By Neal Peirce
Could there be a pattern here?
The San Diego and Los Angeles areas are hit by a raging series of high-impact wildfires -- the worst in the state’s history. Many of the blazes coincide with areas already scorched in 2003 by fires that themselves were declared California’s worst ever.
The San Diego and Los Angeles areas are hit by a raging series of high-impact wildfires -- the worst in the state’s history. Many of the blazes coincide with areas already scorched in 2003 by fires that themselves were declared California’s worst ever.
But is there any move to move homes away from the areas where a century of firefighting has left many forests choked and overgrown, thick underbrush creating tinder-box conditions? Apparently not. Most homeowners vow that they’ll stay in the fire-prone areas, or return to rebuild on the charred foundations of their former homes.
Across the continent, “exceptional drought” -- the National Weather Service’s worst category -- impacts Georgia and its neighboring states. Water levels fall so drastically in Lake Lanier, the 38,000-acre North Georgia reservoir that supplies water to almost 5 million people, that the lake may dip into its storage capacity dregs in less than four months.
But Georgia limps along without a state water plan. No one wants to talk about water rationing. In suburban rings around Atlanta, sprouting new subdivisions don’t have to prove a long-term water source before developers plunge into construction.
“We’re growing faster than our water resources. We have a shortage, not only in drought, but when it’s raining,” says Atlanta Mayor Shirley Franklin. A stiffer assessment comes from Rep. Earl Blumenauer (D-Ore.): “Georgia has been sleepwalking. The Atlanta region has the most rapid growth rate in the history of urbanization. But Georgia’s never done an assessment of its water capacity.”
In California, there’s praise for the professionalism of last week’s fire-fighting effort. President Bush rushed to send federal firefighters, aircraft, grants for temporary housing and repairs, plus funding to clean up debris.
But the myopia about the future seems profound. Climate change is already having an apparent impact, with a 1 degree Fahrenheit temperature rise across the West. “Megafires” are sprouting; fire seasons far longer than just 20 years ago.
Natural watersheds, warned California Forestry Director Ruben Grijalva last June, are being seriously encroached. With baby boomers and others constructing large houses up and over the canyons, man-made structures and paved surfaces are expanding rapidly, increasing surface runoff during storms. That leads, in turn, to more soil erosion and less water for trees or vegetation. The inevitable result: more fires, whether intentional or accidental.

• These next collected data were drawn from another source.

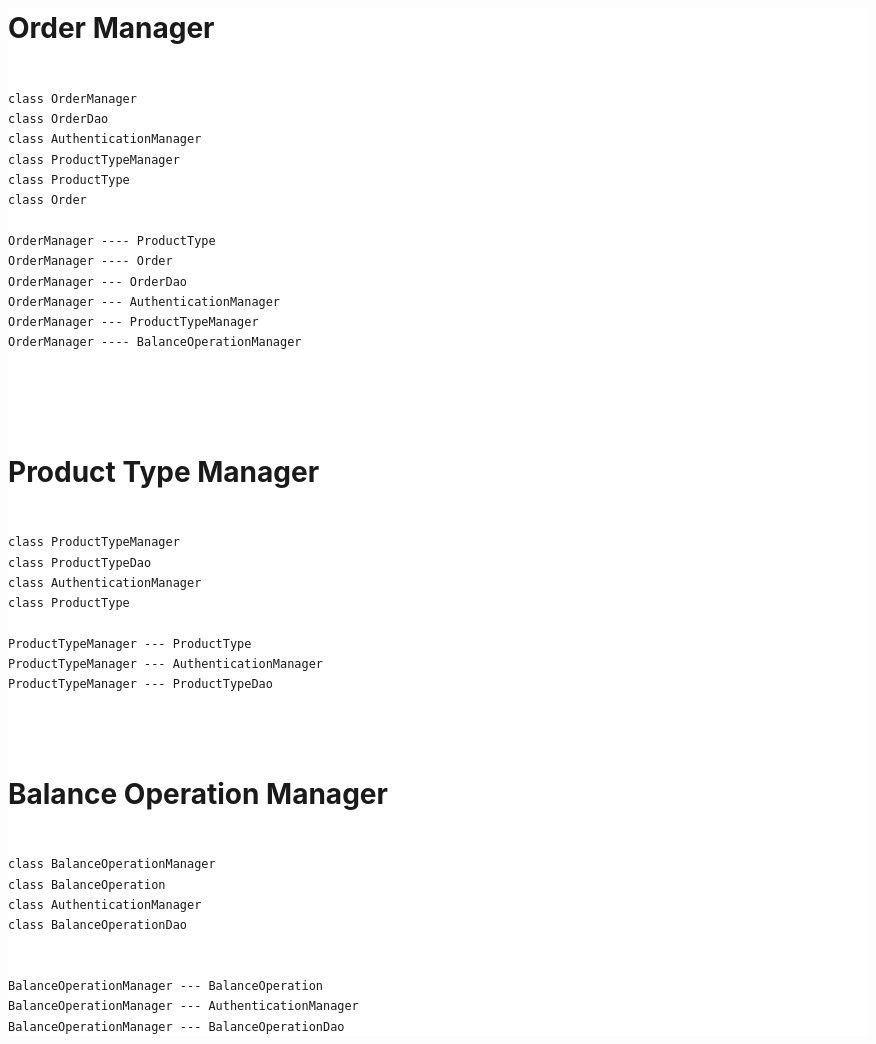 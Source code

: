 # Order Manager

```plantuml

class OrderManager
class OrderDao
class AuthenticationManager
class ProductTypeManager
class ProductType
class Order

OrderManager ---- ProductType
OrderManager ---- Order
OrderManager --- OrderDao
OrderManager --- AuthenticationManager
OrderManager --- ProductTypeManager
OrderManager ---- BalanceOperationManager




```

# Product Type Manager

```plantuml

class ProductTypeManager
class ProductTypeDao
class AuthenticationManager
class ProductType

ProductTypeManager --- ProductType
ProductTypeManager --- AuthenticationManager
ProductTypeManager --- ProductTypeDao



```

# Balance Operation Manager

```plantuml

class BalanceOperationManager
class BalanceOperation
class AuthenticationManager
class BalanceOperationDao


BalanceOperationManager --- BalanceOperation
BalanceOperationManager --- AuthenticationManager
BalanceOperationManager --- BalanceOperationDao

```
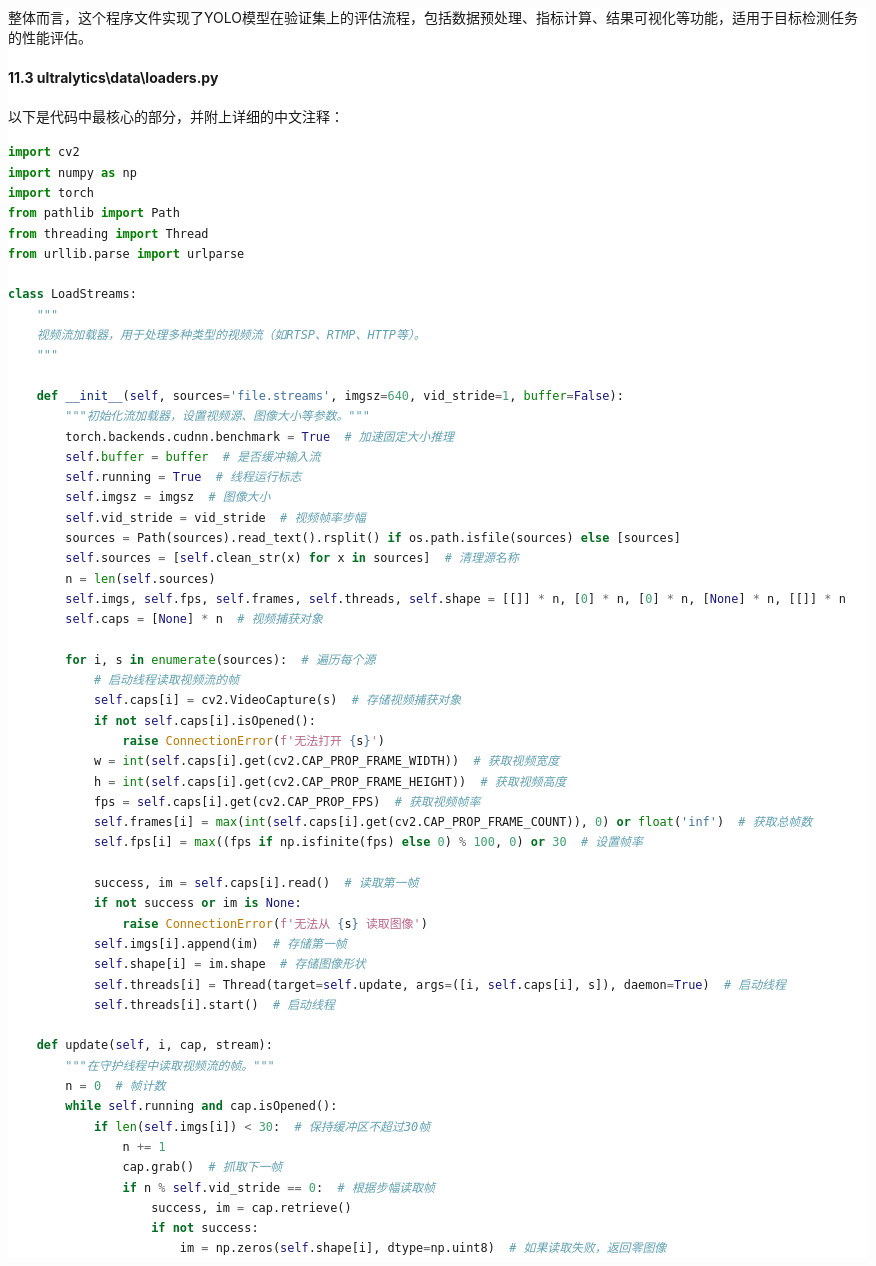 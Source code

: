 整体而言，这个程序文件实现了YOLO模型在验证集上的评估流程，包括数据预处理、指标计算、结果可视化等功能，适用于目标检测任务的性能评估。

#### 11.3 ultralytics\data\loaders.py

以下是代码中最核心的部分，并附上详细的中文注释：

```python
import cv2
import numpy as np
import torch
from pathlib import Path
from threading import Thread
from urllib.parse import urlparse

class LoadStreams:
    """
    视频流加载器，用于处理多种类型的视频流（如RTSP、RTMP、HTTP等）。
    """

    def __init__(self, sources='file.streams', imgsz=640, vid_stride=1, buffer=False):
        """初始化流加载器，设置视频源、图像大小等参数。"""
        torch.backends.cudnn.benchmark = True  # 加速固定大小推理
        self.buffer = buffer  # 是否缓冲输入流
        self.running = True  # 线程运行标志
        self.imgsz = imgsz  # 图像大小
        self.vid_stride = vid_stride  # 视频帧率步幅
        sources = Path(sources).read_text().rsplit() if os.path.isfile(sources) else [sources]
        self.sources = [self.clean_str(x) for x in sources]  # 清理源名称
        n = len(self.sources)
        self.imgs, self.fps, self.frames, self.threads, self.shape = [[]] * n, [0] * n, [0] * n, [None] * n, [[]] * n
        self.caps = [None] * n  # 视频捕获对象

        for i, s in enumerate(sources):  # 遍历每个源
            # 启动线程读取视频流的帧
            self.caps[i] = cv2.VideoCapture(s)  # 存储视频捕获对象
            if not self.caps[i].isOpened():
                raise ConnectionError(f'无法打开 {s}')
            w = int(self.caps[i].get(cv2.CAP_PROP_FRAME_WIDTH))  # 获取视频宽度
            h = int(self.caps[i].get(cv2.CAP_PROP_FRAME_HEIGHT))  # 获取视频高度
            fps = self.caps[i].get(cv2.CAP_PROP_FPS)  # 获取视频帧率
            self.frames[i] = max(int(self.caps[i].get(cv2.CAP_PROP_FRAME_COUNT)), 0) or float('inf')  # 获取总帧数
            self.fps[i] = max((fps if np.isfinite(fps) else 0) % 100, 0) or 30  # 设置帧率

            success, im = self.caps[i].read()  # 读取第一帧
            if not success or im is None:
                raise ConnectionError(f'无法从 {s} 读取图像')
            self.imgs[i].append(im)  # 存储第一帧
            self.shape[i] = im.shape  # 存储图像形状
            self.threads[i] = Thread(target=self.update, args=([i, self.caps[i], s]), daemon=True)  # 启动线程
            self.threads[i].start()  # 启动线程

    def update(self, i, cap, stream):
        """在守护线程中读取视频流的帧。"""
        n = 0  # 帧计数
        while self.running and cap.isOpened():
            if len(self.imgs[i]) < 30:  # 保持缓冲区不超过30帧
                n += 1
                cap.grab()  # 抓取下一帧
                if n % self.vid_stride == 0:  # 根据步幅读取帧
                    success, im = cap.retrieve()
                    if not success:
                        im = np.zeros(self.shape[i], dtype=np.uint8)  # 如果读取失败，返回零图像
```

Plus, the raging fires themselves release significant quantities of greenhouse gases. Smarter land use planning for the fire-prone areas tops Grijalva’s list of solutions. But instead, notes Bill Fulton of Solimar Research in Ventura, “We Californians are trying to fireproof ourselves” by building houses with buffers and fire-retardant construction materials. Press attention last week focused on how that tactic actually protected some subdivisions. Though Fulton notes the obvious: smart land use planning is an infinitely superior solution; “subdivisions in highly flammable forests don’t make much sense.”
And it’s not just a California problem. This year, Idaho and Utah have seen their largest wildfires in the last 50 to 100 years: Arizona, Colorado and Oregon registered their record years in 2002, and Texas in 2006, Tom Swetnam, a University of Arizona-based scientist, told a congressional hearing last week. Over 8 million acres of forest and shrub have burned across the West this year, second largest number in history, behind 2006.
There’s now a “flame zone” of states suffering persistent drought and susceptibility to faster, hotter, more erratic wildfires, intensified by global warming, says Blumenauer.
Repeatedly, he notes, Congress faces calls for disaster supplemental funds. “Our hearts go out every time. But it’s really governmental malpractice,” he insists, whether the issues are fires, floods, reinsuring homes on constantly pounded barrier islands or letting people relocate in New Orleans’ low-lying, hurricane-prone Ninth Ward. “We never seem to tie the pieces of causation and prevention together.”
And it’s all but sure to get worse, he notes, with rising temperatures and an expected 100 million more Americans by 2043. “Government has promised more than nature can deliver; we’re using our resources to protect a status quo that is not protectable.”
Assuming Blumenauer’s right, what to do? One possible idea: Congress could create a new set of federal watershed basin authorities, not to dictate to state and local governments but rather to sit down at the table with them to balance risk and investment. Negotiating, perhaps, reasonable levels of federal construction funding in return for state and local agreement to focus on prevention, careful planning, adaptation to the immutable forces of nature and climate change.
Including, Catherine Ross of Georgia Tech suggests, accords on building and maintaining critical infrastructure -- the base of state, regional, national competitiveness.
Easy to do in a complex federal system? No. But there has to be a better formula than we have now. It’s obvious: this century is already too dangerous to keep sitting on our hands.